Treating depression during pregnancy won’t affect a mother’s offspring, studies show.
A huge relief has fallen off the shoulders of pregnant women who use medication to treat depression during pregnancy. A study of 145,702 expecting mothers taking antidepressants to manage their symptoms showed that it doesn’t impact their developing offspring. The medication use was ultimately not linked to autism, attention deficit hyperactivity disorder (ADHD), learning and developmental disorders, intellectual disabilities, or behavioral disorders. This study covered the exposure to antidepressant medication from 19 weeks gestation until delivery. 3, 032,745 pregnancies not exposed to antidepressant medication were used as a control group. The study was able to utilize data from public and privately insured pregnant women and their children. Children were observed from birth until diagnosis or end of study at the maximum age of 14. The results were consistent across the board from different medications to gestational periods; it heavily suggests that antidepressant use doesn’t increase the risk of neurodevelopmental disorders in children.
Clinical depression, officially referred to as major depressive disorder (although there are other forms as well) is a common side effect of pregnancy. In fact, 1 in 10 pregnant women will experience symptoms. Roughly 6-8% of women are prescribed antidepressants in the U.S., and while medication use doesn’t impact the developing fetus, managing depression is important for maternal and infant health. Earlier studies show links between neurodevelopmental disorders with antidepressant use while pregnant. The studies claimed that newborn babies exposed to antidepressants would exhibit symptoms such as irritability, fast breathing, tremors, and poor feeding, along with the risk of developmental delays. It’s now been claimed that research was inaccurate, was too small, or didn’t have proper control groups in place to factor in current mental health, genetics, lifestyle, or environment. The conflicting evidence can leave providers and patients confused.

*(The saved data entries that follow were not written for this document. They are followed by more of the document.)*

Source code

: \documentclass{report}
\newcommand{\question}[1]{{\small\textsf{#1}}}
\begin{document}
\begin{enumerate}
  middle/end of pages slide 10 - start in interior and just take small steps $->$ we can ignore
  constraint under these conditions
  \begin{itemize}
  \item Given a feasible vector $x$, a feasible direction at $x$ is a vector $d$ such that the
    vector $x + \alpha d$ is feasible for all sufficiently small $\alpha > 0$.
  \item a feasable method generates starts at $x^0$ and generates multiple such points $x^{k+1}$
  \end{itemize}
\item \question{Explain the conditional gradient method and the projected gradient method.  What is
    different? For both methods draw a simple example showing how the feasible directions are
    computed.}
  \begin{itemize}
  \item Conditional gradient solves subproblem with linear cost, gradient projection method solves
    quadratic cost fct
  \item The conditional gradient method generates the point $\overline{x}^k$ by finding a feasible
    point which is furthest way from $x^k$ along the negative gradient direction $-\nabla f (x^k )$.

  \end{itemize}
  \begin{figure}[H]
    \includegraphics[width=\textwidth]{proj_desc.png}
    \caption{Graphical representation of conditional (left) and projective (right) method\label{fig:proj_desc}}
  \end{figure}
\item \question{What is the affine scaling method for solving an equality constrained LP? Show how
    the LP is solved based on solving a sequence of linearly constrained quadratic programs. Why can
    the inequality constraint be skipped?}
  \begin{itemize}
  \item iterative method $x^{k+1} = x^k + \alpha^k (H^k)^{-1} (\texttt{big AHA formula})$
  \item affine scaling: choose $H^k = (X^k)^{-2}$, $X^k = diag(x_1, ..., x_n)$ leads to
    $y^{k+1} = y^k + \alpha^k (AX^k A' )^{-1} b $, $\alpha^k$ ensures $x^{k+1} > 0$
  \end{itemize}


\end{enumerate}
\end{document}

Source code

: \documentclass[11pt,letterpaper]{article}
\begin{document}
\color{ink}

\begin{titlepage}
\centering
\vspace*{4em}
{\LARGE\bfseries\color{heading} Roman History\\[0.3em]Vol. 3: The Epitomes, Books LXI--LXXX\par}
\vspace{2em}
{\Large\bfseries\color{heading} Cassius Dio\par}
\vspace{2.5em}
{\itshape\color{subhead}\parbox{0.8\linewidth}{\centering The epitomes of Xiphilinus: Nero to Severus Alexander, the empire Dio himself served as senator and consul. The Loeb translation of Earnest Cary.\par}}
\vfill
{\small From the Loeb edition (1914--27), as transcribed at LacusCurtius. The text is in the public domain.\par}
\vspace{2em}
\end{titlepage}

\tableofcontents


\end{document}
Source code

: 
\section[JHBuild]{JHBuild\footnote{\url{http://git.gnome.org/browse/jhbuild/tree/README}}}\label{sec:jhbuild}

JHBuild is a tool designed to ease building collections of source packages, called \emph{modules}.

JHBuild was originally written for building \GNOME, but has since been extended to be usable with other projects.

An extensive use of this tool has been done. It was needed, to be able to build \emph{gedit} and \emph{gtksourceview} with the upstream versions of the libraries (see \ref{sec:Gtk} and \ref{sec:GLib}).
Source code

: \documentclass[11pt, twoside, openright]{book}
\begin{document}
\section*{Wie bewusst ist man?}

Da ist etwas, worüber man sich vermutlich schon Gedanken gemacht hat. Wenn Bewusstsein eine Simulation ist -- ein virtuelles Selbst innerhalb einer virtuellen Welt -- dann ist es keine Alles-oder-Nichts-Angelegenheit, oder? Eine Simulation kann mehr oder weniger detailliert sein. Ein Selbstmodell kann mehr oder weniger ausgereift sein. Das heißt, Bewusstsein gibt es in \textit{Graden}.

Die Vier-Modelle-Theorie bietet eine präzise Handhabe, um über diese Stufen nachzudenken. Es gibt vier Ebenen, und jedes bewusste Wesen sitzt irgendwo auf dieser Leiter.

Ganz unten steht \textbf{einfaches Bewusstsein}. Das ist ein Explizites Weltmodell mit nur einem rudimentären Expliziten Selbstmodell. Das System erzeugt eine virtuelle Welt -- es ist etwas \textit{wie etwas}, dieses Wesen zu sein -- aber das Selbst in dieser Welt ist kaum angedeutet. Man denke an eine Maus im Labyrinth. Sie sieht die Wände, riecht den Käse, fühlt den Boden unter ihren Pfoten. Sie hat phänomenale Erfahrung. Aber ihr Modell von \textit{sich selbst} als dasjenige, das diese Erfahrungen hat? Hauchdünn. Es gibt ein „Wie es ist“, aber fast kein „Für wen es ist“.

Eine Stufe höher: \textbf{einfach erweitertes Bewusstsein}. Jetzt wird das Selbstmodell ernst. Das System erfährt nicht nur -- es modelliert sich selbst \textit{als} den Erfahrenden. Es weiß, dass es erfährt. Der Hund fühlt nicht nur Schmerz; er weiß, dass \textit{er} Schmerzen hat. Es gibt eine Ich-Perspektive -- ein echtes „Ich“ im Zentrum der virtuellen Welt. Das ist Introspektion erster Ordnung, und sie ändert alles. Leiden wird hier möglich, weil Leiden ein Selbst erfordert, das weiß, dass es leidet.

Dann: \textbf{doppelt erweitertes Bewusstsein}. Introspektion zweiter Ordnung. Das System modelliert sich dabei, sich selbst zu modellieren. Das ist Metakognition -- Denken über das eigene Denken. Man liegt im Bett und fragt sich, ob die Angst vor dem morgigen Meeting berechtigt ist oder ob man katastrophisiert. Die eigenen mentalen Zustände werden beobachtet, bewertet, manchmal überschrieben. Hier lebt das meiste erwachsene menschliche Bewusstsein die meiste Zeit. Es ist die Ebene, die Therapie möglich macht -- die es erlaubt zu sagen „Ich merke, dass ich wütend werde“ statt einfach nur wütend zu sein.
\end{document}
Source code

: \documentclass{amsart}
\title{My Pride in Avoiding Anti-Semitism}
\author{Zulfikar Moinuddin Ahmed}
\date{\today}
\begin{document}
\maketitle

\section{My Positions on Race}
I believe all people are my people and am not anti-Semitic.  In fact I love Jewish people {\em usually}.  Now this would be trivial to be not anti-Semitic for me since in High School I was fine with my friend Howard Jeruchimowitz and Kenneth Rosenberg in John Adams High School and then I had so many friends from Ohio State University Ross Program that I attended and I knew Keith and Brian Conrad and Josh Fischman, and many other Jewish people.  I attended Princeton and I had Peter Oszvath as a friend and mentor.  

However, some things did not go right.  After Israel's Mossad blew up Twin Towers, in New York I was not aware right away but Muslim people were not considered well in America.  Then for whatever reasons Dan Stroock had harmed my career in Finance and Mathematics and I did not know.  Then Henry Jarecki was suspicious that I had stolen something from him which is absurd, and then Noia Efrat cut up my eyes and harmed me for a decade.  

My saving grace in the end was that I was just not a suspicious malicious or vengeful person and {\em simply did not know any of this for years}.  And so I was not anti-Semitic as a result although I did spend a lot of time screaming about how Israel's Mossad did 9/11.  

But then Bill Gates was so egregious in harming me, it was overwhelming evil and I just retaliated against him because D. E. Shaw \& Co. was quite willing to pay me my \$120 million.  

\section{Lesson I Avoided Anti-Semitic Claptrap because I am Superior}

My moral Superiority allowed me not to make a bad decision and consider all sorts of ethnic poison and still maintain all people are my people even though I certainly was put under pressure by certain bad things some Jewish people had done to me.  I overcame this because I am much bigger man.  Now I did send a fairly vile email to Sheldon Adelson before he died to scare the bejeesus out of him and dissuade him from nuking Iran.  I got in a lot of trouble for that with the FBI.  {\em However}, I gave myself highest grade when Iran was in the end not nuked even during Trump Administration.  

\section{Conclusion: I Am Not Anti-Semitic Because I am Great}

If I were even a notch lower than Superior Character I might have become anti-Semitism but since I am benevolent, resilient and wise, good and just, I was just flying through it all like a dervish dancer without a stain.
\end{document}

The risks of developing depression during pregnancy are too great to leave untreated. Certain risks for the mother such as lack of prenatal and self-care, likelihood to use harmful substances like illicit drugs, cigarettes, cannabis, or alcohol, increased risk of PPD after birth, and suicide are all concerning factors. While treating depression doesn’t impact offspring, living with untreated depression has the potential to increase a baby’s risk for premature birth, low birth weight, and developmental delays. Preventing these is extremely vital for those individuals. Depression, especially during pregnancy needs to be treated.
Although, “crude results showed the doubling in risk of neurodevelopmental outcomes associated with antidepressant exposure; however, no association was observed in the most fully adjusted analysis.” This might show the need for early screening and intervention if a pregnancy was exposed to antidepressants. Risk percentage was 0.97% for neurodevelopmental disorder, 0.86% for autism, and 0.94% for ADHD. Essentially if a woman takes antidepressants during pregnancy, primary care physicians should take note of that and continue to observe them throughout childhood. As some children might be at a higher risk for developing some of these disorders later in development due to external factors.